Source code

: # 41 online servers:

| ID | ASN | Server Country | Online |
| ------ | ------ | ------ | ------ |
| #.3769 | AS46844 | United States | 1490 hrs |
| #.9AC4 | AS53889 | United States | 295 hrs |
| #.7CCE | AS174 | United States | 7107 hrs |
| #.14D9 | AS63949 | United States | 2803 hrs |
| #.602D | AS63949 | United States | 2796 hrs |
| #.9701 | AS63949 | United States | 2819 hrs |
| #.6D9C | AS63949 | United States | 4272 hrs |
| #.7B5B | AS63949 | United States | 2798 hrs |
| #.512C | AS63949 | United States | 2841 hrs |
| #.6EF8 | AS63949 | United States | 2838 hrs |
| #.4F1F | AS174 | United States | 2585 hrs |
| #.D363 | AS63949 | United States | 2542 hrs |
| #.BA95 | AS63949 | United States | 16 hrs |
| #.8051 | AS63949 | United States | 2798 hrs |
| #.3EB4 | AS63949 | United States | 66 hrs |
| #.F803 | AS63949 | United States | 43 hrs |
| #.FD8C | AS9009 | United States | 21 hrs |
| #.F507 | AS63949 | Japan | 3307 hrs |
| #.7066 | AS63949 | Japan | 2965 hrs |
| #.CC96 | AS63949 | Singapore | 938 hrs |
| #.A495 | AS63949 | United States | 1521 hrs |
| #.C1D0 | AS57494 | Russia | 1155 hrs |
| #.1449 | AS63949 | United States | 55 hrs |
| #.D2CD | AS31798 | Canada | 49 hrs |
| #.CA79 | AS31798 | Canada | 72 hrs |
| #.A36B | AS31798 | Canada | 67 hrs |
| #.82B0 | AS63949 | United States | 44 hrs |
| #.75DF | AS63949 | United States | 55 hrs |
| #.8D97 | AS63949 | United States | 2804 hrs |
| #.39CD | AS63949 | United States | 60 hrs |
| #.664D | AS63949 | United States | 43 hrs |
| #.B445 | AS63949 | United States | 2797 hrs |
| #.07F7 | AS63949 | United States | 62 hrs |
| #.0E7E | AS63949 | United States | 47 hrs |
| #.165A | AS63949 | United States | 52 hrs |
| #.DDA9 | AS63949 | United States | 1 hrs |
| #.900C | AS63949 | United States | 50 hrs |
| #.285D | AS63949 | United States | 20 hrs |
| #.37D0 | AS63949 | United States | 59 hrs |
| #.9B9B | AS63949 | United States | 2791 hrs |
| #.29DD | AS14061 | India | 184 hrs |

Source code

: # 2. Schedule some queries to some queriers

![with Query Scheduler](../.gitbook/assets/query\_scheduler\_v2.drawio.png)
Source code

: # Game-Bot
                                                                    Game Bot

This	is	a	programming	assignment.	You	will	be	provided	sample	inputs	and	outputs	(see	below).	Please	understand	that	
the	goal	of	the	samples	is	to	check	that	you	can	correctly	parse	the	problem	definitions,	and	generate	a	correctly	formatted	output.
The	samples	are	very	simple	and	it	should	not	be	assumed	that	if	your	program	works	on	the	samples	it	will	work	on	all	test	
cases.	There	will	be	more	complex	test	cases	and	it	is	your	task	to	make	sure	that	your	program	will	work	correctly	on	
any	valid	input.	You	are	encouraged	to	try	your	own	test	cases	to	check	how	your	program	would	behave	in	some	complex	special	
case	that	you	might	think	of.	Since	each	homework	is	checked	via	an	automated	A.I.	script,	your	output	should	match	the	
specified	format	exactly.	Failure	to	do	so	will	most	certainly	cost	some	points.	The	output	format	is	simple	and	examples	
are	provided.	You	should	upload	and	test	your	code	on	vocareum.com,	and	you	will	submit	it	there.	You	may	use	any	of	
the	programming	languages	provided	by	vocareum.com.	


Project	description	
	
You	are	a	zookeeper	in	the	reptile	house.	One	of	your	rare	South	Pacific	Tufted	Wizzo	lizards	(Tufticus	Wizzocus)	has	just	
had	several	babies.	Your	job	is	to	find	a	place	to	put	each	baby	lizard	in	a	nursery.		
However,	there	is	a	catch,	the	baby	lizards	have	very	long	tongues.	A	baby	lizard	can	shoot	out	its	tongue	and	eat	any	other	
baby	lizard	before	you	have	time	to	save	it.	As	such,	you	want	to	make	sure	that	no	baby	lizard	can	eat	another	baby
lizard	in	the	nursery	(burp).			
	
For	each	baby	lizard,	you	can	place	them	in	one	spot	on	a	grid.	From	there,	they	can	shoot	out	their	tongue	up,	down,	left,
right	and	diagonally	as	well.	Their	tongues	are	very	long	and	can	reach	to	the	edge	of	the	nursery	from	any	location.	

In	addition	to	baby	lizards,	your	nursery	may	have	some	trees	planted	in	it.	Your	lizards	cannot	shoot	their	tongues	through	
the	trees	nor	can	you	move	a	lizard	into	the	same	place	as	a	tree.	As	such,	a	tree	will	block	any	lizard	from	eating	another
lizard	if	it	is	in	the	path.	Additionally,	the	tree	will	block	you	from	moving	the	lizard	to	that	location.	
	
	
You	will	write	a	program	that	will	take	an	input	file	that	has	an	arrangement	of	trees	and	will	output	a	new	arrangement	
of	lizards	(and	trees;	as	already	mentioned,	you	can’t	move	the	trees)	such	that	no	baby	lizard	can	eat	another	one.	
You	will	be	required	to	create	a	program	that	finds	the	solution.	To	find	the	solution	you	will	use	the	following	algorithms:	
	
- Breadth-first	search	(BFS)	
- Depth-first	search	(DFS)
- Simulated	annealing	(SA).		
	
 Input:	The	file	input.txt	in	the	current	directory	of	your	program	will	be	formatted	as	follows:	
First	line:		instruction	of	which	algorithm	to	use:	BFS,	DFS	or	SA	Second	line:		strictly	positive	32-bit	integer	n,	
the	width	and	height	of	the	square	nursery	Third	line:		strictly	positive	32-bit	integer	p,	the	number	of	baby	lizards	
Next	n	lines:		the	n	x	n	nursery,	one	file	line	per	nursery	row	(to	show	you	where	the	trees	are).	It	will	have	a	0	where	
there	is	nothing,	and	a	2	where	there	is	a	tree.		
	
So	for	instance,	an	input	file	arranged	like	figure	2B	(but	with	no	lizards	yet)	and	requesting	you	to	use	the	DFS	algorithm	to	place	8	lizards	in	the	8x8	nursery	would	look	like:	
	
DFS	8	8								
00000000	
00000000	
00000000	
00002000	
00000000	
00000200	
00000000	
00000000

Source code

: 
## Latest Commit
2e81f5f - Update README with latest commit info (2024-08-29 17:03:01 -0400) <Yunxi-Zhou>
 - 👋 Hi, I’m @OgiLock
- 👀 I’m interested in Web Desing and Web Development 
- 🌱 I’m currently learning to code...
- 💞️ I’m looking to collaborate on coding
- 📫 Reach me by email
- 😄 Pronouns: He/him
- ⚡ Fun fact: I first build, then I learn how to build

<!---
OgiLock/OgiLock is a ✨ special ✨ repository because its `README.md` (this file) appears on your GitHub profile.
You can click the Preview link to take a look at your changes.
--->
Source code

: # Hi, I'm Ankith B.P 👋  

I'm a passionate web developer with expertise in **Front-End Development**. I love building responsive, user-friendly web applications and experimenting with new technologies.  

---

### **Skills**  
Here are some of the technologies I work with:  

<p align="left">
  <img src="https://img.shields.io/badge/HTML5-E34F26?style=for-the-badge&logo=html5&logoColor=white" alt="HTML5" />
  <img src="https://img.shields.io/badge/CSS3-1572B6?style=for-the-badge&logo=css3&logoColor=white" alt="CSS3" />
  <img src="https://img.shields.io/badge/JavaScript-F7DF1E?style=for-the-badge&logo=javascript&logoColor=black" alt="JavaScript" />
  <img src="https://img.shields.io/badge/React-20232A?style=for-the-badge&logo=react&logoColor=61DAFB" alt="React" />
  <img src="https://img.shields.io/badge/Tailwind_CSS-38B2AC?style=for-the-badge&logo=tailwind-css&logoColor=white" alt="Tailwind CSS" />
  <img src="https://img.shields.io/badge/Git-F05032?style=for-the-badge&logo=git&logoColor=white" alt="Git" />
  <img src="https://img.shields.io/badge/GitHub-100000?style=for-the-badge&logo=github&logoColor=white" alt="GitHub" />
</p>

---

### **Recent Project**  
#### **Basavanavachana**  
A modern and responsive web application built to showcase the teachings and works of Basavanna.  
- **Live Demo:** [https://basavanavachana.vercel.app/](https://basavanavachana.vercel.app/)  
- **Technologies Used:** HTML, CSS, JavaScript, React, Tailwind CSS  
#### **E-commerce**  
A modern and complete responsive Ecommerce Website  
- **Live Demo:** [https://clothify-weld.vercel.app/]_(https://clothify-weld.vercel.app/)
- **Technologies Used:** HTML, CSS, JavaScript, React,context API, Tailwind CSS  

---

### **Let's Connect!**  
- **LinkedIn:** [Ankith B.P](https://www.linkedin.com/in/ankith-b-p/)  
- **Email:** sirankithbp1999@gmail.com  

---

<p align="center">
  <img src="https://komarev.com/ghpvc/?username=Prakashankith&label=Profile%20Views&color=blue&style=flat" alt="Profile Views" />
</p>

Problem to solve: If a line comes after the one with "Singapore | 938 hrs |", leave it out; reproduce exactly every line of the material from the first up to and including that one.

Answer section:
Source code

: # 41 online servers:

| ID | ASN | Server Country | Online |
| ------ | ------ | ------ | ------ |
| #.3769 | AS46844 | United States | 1490 hrs |
| #.9AC4 | AS53889 | United States | 295 hrs |
| #.7CCE | AS174 | United States | 7107 hrs |
| #.14D9 | AS63949 | United States | 2803 hrs |
| #.602D | AS63949 | United States | 2796 hrs |
| #.9701 | AS63949 | United States | 2819 hrs |
| #.6D9C | AS63949 | United States | 4272 hrs |
| #.7B5B | AS63949 | United States | 2798 hrs |
| #.512C | AS63949 | United States | 2841 hrs |
| #.6EF8 | AS63949 | United States | 2838 hrs |
| #.4F1F | AS174 | United States | 2585 hrs |
| #.D363 | AS63949 | United States | 2542 hrs |
| #.BA95 | AS63949 | United States | 16 hrs |
| #.8051 | AS63949 | United States | 2798 hrs |
| #.3EB4 | AS63949 | United States | 66 hrs |
| #.F803 | AS63949 | United States | 43 hrs |
| #.FD8C | AS9009 | United States | 21 hrs |
| #.F507 | AS63949 | Japan | 3307 hrs |
| #.7066 | AS63949 | Japan | 2965 hrs |
| #.CC96 | AS63949 | Singapore | 938 hrs |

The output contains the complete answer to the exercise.